In my lexer, I define the following helper tokens:
fragment Delimiter: ' ' | '\t' | '\n' ;
fragment Alpha: [a-zA-Z_];
fragment Char: ['a'-'z'] | ['A' - 'Z'] | ['0' - '9'] ;
fragment Digit: ['0'-'9'] ;
fragment Alpha_num: Alpha | Digit ;
fragment Single_quote: '\'' ;
fragment Double_quote: '\"' ;
fragment Hex_digit: Digit | [a-fA-F] ;
And I define the following tokens:
Char_literal : (Single_quote)Char(Single_quote) ;
String_literal : (Double_quote)Char*(Double_quote) ;
Id: Alpha Alpha_num* ;
I run it like this:
grun A1_lexer tokens -tokens test.txt
And it outputs this:
line 1:0 token recognition error at: '"'
line 1:1 token recognition error at: 'p'
line 1:2 token recognition error at: 'ine'
line 1:6 token recognition error at: 'p'
line 1:7 token recognition error at: 'p'
line 1:8 token recognition error at: 'l'
line 1:9 token recognition error at: 'e"'
[#0,5:5='a',<Id>,1:5]
[#1,12:11='<EOF>',<EOF>,2:0]
I am really wondering what the problem is and how I could fix it.
Thanks.
UPDATE 1:
fragment Delimiter: ' ' | '\t' | '\n' ;
fragment Alpha: [a-zA-Z_];
fragment Char: [a-zA-Z0-9] ;
fragment Digit: [0-9] ;
fragment Alpha_num: Alpha | Digit ;
fragment Single_quote: '\'' ;
fragment Double_quote: '\"' ;
I have updated the code, I got rid of the un-necessary single quotes in my Char classification. However, I get the same output as before.
UPDATE 2:
Even when I make the changes suggested, I still get the same error. I believed the problem is that I am not recompiling, but I am.
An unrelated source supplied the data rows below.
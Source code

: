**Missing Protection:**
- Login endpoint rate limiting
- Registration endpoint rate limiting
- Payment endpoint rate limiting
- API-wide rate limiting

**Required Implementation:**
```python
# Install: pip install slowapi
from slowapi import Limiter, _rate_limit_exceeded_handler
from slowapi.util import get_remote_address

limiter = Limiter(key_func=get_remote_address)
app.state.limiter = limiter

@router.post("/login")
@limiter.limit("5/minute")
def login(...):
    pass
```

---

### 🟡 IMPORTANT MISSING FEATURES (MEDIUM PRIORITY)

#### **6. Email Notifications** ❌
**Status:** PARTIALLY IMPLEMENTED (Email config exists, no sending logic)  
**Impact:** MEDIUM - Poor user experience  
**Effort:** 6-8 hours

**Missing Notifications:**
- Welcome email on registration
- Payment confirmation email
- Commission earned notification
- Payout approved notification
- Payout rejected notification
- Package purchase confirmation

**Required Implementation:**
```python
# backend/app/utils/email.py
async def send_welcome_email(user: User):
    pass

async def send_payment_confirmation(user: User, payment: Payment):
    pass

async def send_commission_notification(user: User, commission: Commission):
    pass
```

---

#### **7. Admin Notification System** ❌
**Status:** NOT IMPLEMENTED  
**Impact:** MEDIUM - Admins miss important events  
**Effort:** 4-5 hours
These are the steps that I take to recompile.
antlr4 A1_lexer.g4
javac A1_lexer*.java
chmod a+x build.sh
./build.sh
grun A1_lexer tokens -tokens test.txt
With my build.sh file looking like this:
#!/bin/bash
FILE="A1_lexer"
ANTLR=$(echo $CLASSPATH | tr ':' '\n' | grep -m 1 "antlr-4.7.1-
complete.jar")
java -jar $ANTLR $FILE.g4
javac $FILE*.java
Even when I recompile, my antlr code is still unable to recognize the tokens.
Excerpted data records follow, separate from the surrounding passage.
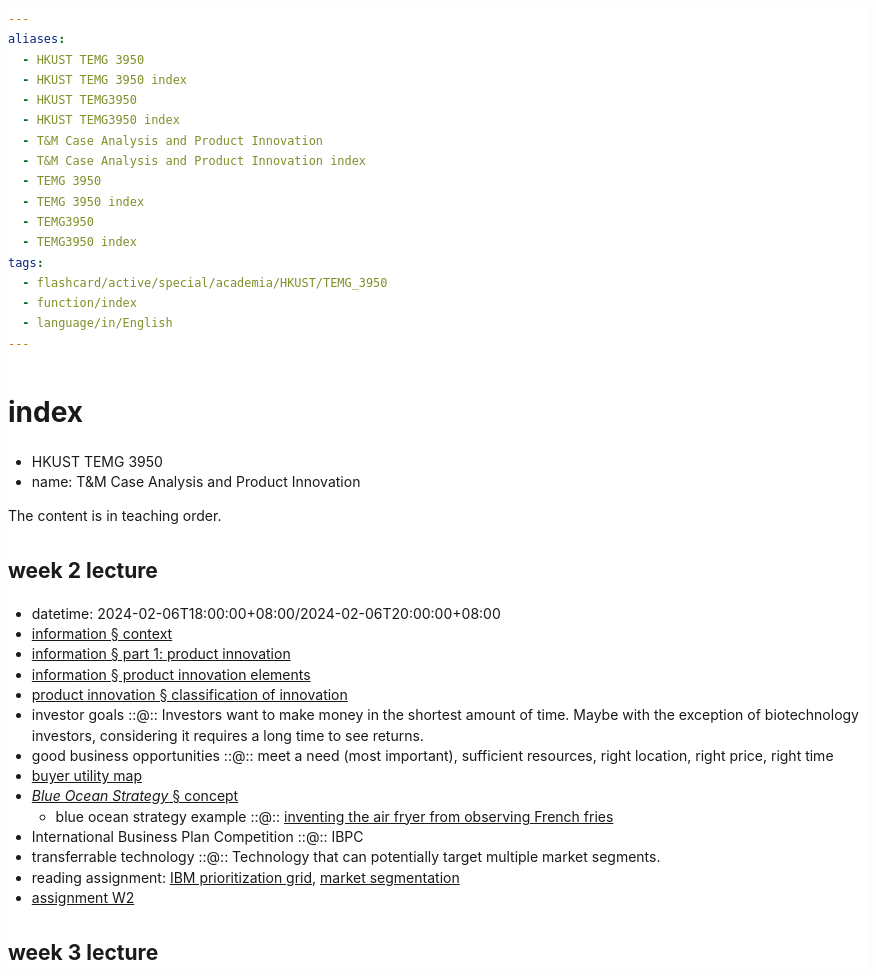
 ```yaml
---
aliases:
  - HKUST TEMG 3950
  - HKUST TEMG 3950 index
  - HKUST TEMG3950
  - HKUST TEMG3950 index
  - T&M Case Analysis and Product Innovation
  - T&M Case Analysis and Product Innovation index
  - TEMG 3950
  - TEMG 3950 index
  - TEMG3950
  - TEMG3950 index
tags:
  - flashcard/active/special/academia/HKUST/TEMG_3950
  - function/index
  - language/in/English
---
```


# index

- HKUST TEMG 3950
- name: T&M Case Analysis and Product Innovation

The content is in teaching order.

## week 2 lecture

- datetime: 2024-02-06T18:00:00+08:00/2024-02-06T20:00:00+08:00
- [information § context](information.md#context)
- [information § part 1: product innovation](information.md#part%201%20product%20innovation)
- [information § product innovation elements](information.md#production%20innovation%20elements)
- [product innovation § classification of innovation](../../../../general/product%20innovation.md#classification%20of%20innovation)
- investor goals ::@:: Investors want to make money in the shortest amount of time. Maybe with the exception of biotechnology investors, considering it requires a long time to see returns. 
- good business opportunities ::@:: meet a need (most important), sufficient resources, right location, right price, right time 
- [buyer utility map](../../../buyer%20utility%20map.md)
- [_Blue Ocean Strategy_ § concept](../../../../general/Blue%20Ocean%20Strategy.md#concept)
  - blue ocean strategy example ::@:: [inventing the air fryer from observing French fries](../../../examples/inventing%20the%20air%20fryer%20from%20observing%20French%20fries.md) 
- International Business Plan Competition ::@:: IBPC 
- transferrable technology ::@:: Technology that can potentially target multiple market segments. 
- reading assignment: [IBM prioritization grid](../../../IBM%20prioritization%20grid.md), [market segmentation](../../../market%20segmentation.md)
- [assignment W2](assignment%20W2/assignment%20W2.md)

## week 3 lecture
My code is also now like this:
fragment Delimiter: ' ' | '\t' | '\n' ;
fragment Alpha: [a-zA-Z_];
fragment Char: [a-zA-Z0-9] ;
fragment Digit: [0-9] ;
fragment Alpha_num: Alpha | Digit ;
fragment Single_quote: '\'' ;
fragment Double_quote: '"' ;
fragment Hex_digit: Digit | [a-fA-F] ;
fragment Eq_op: '==' | '!=' ;
Char_literal : (Single_quote)Char(Single_quote) ;
String_literal : (Double_quote)Char*(Double_quote) ;
Decimal_literal : Digit+ ;
Id: Alpha Alpha_num* ;
UPDATE 3:
Grammar:
program
:'class Program {'field_decl* method_decl*'}'
field_decl
: type (id | id'['int_literal']') ( ',' id | id'['int_literal']')*';'
| type id '=' literal ';'
method_decl
: (type | 'void') id'('( (type id) ( ','type id)*)? ')'block
block
: '{'var_decl* statement*'}'
var_decl
: type id(','id)* ';'
type
: 'int'
| 'boolean'
statement
: location assign_op expr';'
| method_call';'
| 'if ('expr')' block ('else' block )?
| 'switch' expr '{'('case' literal ':' statement*)+'}'
| 'while (' expr ')' statement
| 'return' ( expr )? ';'
| 'break ;'
| 'continue ;'
| block
assign_op
: '='
| '+='
| '-='
method_call
: method_name '(' (expr ( ',' expr )*)? ')'
| 'callout (' string_literal ( ',' callout_arg )* ')'
method_name
: id
location
: id
| id '[' expr ']'
expr
: location
| method_call
| literal
| expr bin_op expr
| '-' expr
| '!' expr
| '(' expr ')'
callout_arg
: expr
| string_literal
bin_op
: arith_op
| rel_op
| eq_op
| cond_op
arith_op
: '+'
| '-'
| '*'
| '/'
| '%'
rel_op
: '<'
| '>'
| '<='
| '>='
eq_op
: '=='
| '!='
cond_op
: '&&'
| '||'
literal
: int_literal
| char_literal
| bool_literal
id
: alpha alpha_num*
alpha
: ['a'-'z''A'-'Z''_']
alpha_num
: alpha
| digit
digit
: ['0'-'9']
hex_digit
: digit
| ['a'-'f''A'-'F']
int_literal
: decimal_literal
| hex_literal
decimal_literal
: digit+
hex_literal
: '0x' hex_digit+
bool_literal
: 'true'
| 'false'
char_literal
: '‘'char'’'
string_literal
: '“'char*'”'
test.txt :
"pineapple"
A1_lexer:
fragment Delimiter: ' ' | '\t' | '\n' ;
fragment Alpha: [a-zA-Z_];
fragment Char: [a-zA-Z0-9] ;
fragment Digit: [0-9] ;
fragment Alpha_num: Alpha | Digit ;
fragment Single_quote: '\'' ;
fragment Double_quote: '"' ;
fragment Hex_digit: Digit | [a-fA-F] ;
fragment Eq_op: '==' | '!=' ;
Char_literal : (Single_quote)Char(Single_quote) ;
String_literal : (Double_quote)Char*(Double_quote) ;
Decimal_literal : Digit+ ;
Id: Alpha Alpha_num* ;
What I Write in Terminal:
grun A1_lexer tokens -tokens test.txt
Output in Terminal:
line 1:0 token recognition error at: '"'
line 1:1 token recognition error at: 'p'
line 1:2 token recognition error at: 'ine'
line 1:6 token recognition error at: 'p'
line 1:7 token recognition error at: 'p'
line 1:8 token recognition error at: 'l'
line 1:9 token recognition error at: 'e"'
[#0,5:5='a',<Id>,1:5]
[#1,12:11='<EOF>',<EOF>,2:0]
I am really not sure why this is happening.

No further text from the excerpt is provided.